:: Exercise prompt ::
Determine the number of lines in these entries that hold the word "where". Give the number and nothing more.

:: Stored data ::
>>>>>

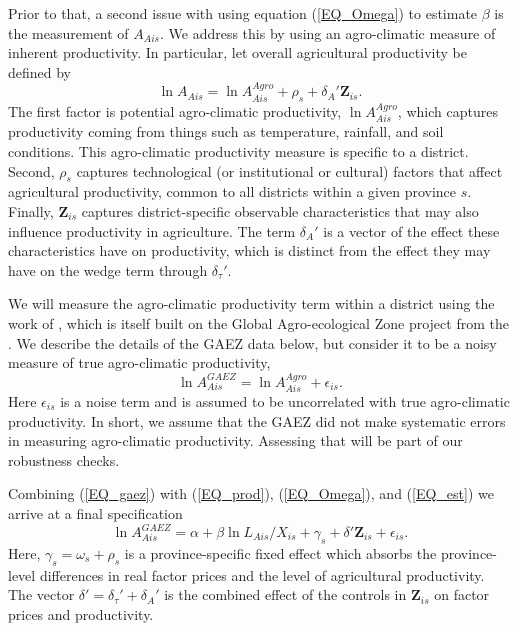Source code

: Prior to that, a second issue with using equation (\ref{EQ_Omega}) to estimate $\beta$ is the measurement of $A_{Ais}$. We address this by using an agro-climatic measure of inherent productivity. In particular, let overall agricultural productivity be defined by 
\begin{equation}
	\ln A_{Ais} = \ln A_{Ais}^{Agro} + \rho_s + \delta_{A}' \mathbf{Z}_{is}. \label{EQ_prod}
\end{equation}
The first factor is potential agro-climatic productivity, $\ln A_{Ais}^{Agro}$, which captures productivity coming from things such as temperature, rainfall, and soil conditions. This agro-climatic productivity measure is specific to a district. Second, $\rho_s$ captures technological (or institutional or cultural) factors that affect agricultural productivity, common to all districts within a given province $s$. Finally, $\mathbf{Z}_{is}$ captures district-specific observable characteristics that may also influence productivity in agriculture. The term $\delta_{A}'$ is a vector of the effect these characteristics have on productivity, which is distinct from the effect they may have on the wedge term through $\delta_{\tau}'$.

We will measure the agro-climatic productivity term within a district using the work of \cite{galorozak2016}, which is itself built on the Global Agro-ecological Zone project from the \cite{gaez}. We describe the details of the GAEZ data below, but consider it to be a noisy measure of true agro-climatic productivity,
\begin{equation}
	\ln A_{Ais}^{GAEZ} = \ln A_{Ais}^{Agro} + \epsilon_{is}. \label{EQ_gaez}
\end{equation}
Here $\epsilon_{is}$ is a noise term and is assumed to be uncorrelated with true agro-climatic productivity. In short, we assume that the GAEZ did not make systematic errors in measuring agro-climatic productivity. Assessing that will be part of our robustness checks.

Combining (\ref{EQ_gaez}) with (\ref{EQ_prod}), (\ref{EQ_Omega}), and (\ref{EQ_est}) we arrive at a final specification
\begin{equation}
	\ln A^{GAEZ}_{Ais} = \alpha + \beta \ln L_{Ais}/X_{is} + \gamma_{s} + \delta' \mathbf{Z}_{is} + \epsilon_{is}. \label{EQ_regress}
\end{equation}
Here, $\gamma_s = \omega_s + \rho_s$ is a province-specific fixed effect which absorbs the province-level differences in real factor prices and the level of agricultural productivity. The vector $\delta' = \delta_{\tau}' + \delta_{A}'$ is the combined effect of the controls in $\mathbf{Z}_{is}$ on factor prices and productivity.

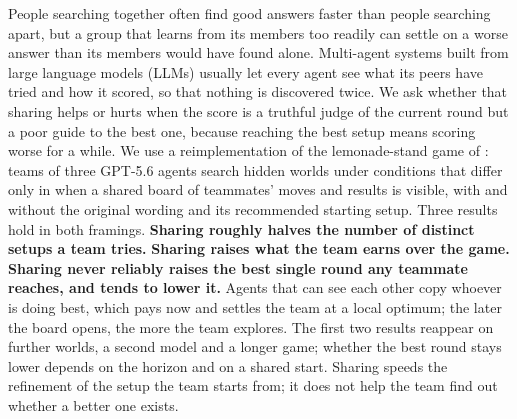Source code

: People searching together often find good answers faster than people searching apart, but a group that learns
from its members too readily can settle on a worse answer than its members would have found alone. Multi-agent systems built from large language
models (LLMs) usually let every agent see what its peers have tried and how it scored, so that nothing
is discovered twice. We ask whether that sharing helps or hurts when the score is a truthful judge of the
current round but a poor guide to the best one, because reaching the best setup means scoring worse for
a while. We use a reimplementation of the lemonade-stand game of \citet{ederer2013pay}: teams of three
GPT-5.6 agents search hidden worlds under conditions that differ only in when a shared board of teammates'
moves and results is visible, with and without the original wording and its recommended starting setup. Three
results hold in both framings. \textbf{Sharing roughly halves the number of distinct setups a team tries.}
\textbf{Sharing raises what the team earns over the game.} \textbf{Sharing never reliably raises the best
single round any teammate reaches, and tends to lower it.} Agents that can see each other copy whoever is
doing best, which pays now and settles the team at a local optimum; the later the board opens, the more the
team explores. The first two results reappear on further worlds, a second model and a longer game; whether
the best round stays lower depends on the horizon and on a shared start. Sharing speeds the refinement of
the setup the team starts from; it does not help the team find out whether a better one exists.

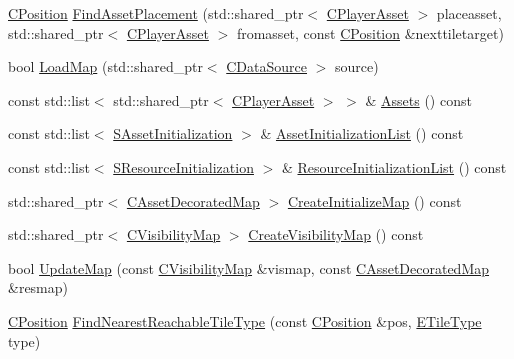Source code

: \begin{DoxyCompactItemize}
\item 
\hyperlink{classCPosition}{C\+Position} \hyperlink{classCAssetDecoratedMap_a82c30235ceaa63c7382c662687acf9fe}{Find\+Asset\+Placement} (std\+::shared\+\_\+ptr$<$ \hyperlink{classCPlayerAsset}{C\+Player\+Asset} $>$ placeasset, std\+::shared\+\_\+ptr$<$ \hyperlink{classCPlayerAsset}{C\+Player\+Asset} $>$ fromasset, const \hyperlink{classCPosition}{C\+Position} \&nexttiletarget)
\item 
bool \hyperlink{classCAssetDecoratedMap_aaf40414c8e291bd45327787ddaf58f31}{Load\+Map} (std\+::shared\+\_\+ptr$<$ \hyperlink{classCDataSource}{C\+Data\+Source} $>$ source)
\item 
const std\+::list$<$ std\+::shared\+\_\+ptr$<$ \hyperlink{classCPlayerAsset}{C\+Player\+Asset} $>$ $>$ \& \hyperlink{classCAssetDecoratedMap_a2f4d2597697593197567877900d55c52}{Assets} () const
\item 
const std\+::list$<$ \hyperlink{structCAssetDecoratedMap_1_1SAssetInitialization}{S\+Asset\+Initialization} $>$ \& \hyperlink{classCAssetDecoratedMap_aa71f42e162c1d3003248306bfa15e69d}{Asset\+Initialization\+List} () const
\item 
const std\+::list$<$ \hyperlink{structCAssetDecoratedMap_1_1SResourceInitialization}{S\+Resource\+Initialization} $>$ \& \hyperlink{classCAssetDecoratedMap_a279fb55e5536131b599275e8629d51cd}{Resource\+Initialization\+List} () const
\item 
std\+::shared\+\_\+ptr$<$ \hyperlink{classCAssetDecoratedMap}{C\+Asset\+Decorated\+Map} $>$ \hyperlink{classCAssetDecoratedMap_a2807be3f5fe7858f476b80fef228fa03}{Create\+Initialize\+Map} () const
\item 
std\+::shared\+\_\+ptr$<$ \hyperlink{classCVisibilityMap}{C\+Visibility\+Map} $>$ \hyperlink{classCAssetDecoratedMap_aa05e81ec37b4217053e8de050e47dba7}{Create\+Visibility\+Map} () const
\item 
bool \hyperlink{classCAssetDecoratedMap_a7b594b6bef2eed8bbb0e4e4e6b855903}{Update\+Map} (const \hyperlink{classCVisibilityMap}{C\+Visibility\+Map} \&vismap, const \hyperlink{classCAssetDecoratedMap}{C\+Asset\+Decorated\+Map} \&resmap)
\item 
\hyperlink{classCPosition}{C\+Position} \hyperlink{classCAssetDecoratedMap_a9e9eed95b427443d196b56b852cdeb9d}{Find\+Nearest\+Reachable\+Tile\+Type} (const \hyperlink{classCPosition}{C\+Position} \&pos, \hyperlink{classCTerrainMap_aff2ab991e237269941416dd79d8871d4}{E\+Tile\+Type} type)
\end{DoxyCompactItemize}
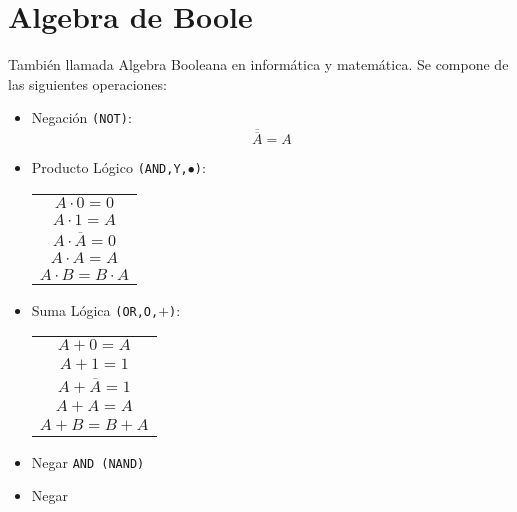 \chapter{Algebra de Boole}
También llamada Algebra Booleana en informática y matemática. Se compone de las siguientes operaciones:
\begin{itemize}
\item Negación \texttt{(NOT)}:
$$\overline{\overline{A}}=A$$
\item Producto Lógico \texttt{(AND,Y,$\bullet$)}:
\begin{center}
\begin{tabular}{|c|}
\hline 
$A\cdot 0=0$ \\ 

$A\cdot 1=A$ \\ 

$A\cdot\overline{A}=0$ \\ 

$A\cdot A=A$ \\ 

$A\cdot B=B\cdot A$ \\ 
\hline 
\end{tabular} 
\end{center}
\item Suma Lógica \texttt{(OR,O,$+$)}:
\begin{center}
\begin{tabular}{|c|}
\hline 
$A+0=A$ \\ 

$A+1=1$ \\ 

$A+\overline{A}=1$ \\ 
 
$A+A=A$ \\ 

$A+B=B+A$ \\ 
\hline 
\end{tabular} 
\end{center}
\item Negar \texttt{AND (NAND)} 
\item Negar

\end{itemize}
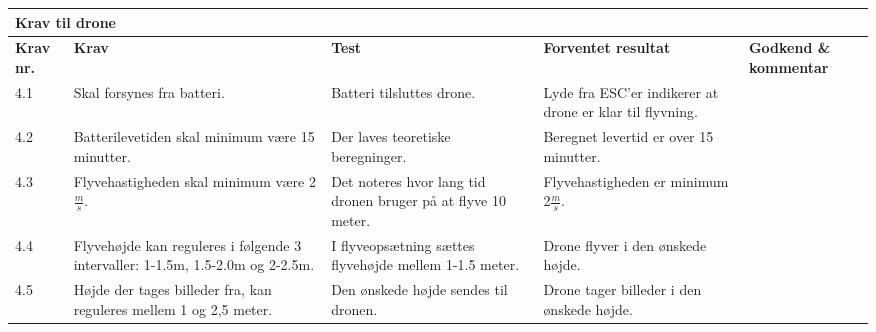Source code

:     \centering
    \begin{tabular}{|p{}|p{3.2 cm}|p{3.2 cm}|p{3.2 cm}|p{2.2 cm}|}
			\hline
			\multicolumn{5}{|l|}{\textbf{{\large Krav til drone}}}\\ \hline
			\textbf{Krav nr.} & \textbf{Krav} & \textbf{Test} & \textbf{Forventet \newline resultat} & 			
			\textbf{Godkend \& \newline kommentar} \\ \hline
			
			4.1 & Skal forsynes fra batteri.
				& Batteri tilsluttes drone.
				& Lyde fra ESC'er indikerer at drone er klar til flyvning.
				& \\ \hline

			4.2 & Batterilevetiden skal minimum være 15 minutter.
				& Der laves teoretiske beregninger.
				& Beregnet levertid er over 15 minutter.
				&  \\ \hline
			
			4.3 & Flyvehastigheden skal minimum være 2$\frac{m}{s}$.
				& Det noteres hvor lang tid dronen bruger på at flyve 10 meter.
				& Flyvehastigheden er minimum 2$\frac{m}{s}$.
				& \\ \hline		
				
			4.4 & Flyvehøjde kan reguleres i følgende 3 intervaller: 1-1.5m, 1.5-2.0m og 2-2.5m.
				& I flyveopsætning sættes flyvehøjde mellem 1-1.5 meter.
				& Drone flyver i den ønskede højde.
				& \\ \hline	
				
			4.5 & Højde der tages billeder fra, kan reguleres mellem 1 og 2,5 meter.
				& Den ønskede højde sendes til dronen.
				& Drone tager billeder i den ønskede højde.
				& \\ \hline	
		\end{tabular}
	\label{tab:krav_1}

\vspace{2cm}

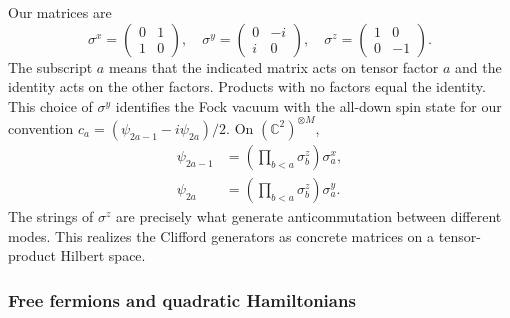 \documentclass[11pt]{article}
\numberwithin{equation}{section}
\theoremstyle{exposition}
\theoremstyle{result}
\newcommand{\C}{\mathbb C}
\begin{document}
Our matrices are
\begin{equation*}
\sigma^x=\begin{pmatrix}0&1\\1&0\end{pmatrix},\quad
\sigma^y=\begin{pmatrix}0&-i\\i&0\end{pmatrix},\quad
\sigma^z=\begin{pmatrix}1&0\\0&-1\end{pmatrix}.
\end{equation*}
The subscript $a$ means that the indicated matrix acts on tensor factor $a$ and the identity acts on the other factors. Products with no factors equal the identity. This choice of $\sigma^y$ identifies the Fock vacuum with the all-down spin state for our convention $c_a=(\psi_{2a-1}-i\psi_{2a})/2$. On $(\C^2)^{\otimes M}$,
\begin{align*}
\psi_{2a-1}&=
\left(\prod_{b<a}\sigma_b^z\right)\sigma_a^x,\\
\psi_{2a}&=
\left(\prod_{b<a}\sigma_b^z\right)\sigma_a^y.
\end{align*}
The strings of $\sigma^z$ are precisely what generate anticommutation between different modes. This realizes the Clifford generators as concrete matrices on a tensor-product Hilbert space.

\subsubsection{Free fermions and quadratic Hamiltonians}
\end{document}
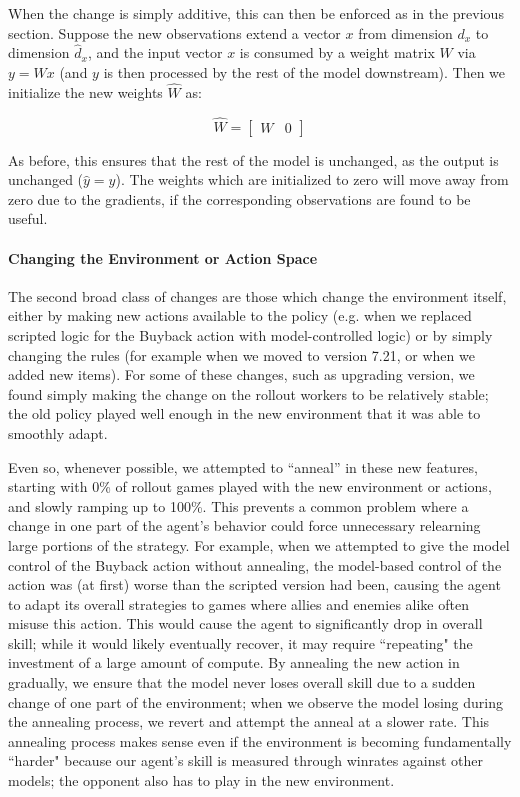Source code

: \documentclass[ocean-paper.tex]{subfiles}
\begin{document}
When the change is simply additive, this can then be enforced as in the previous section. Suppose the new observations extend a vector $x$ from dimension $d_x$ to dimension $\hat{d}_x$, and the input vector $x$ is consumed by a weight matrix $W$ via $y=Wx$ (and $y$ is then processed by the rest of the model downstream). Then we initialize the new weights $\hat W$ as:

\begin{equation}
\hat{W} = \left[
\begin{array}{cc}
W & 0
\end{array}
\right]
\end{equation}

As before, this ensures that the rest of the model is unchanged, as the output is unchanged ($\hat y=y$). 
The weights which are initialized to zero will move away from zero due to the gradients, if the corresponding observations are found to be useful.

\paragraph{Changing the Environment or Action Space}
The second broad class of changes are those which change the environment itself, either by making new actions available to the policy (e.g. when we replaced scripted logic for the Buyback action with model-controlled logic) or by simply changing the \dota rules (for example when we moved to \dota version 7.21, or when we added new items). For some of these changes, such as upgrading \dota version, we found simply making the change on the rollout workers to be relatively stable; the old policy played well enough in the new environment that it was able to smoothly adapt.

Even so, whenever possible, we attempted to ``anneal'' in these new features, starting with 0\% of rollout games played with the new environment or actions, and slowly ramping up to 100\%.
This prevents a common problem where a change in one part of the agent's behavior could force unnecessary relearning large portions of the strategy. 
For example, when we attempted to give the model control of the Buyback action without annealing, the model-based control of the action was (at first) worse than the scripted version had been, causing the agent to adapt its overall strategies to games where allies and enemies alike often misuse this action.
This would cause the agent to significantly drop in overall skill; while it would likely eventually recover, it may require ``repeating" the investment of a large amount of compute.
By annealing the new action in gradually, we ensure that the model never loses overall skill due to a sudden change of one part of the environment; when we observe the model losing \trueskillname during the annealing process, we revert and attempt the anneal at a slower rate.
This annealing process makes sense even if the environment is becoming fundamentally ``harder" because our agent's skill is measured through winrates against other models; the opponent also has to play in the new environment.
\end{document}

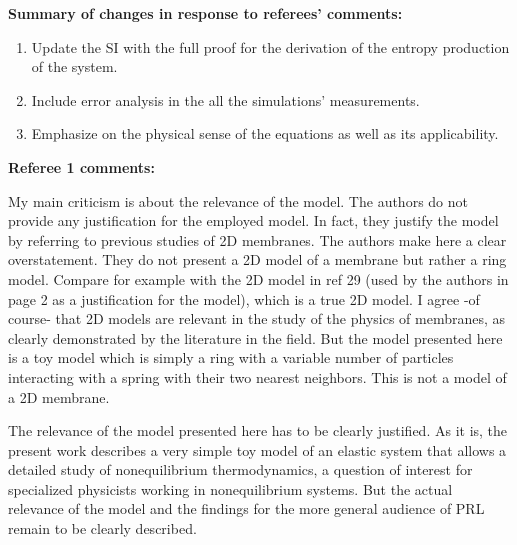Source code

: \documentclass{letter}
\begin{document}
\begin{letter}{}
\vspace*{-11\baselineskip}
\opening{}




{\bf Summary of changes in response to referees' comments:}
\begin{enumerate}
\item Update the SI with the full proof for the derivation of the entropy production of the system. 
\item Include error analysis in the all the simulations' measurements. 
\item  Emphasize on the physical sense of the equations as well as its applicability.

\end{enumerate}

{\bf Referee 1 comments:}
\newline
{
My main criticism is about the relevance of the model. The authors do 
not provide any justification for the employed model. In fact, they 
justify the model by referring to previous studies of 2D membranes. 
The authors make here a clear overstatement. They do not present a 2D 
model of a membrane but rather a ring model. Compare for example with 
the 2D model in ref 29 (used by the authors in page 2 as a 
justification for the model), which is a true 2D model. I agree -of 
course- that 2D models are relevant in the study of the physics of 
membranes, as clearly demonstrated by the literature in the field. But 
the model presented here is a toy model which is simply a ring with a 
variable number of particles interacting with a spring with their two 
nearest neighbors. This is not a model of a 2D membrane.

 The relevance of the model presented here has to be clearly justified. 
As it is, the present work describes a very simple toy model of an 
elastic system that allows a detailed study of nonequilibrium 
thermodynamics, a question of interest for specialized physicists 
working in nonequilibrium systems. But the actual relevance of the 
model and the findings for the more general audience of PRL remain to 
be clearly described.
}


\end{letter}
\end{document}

<<<<<

:: Output below ::
2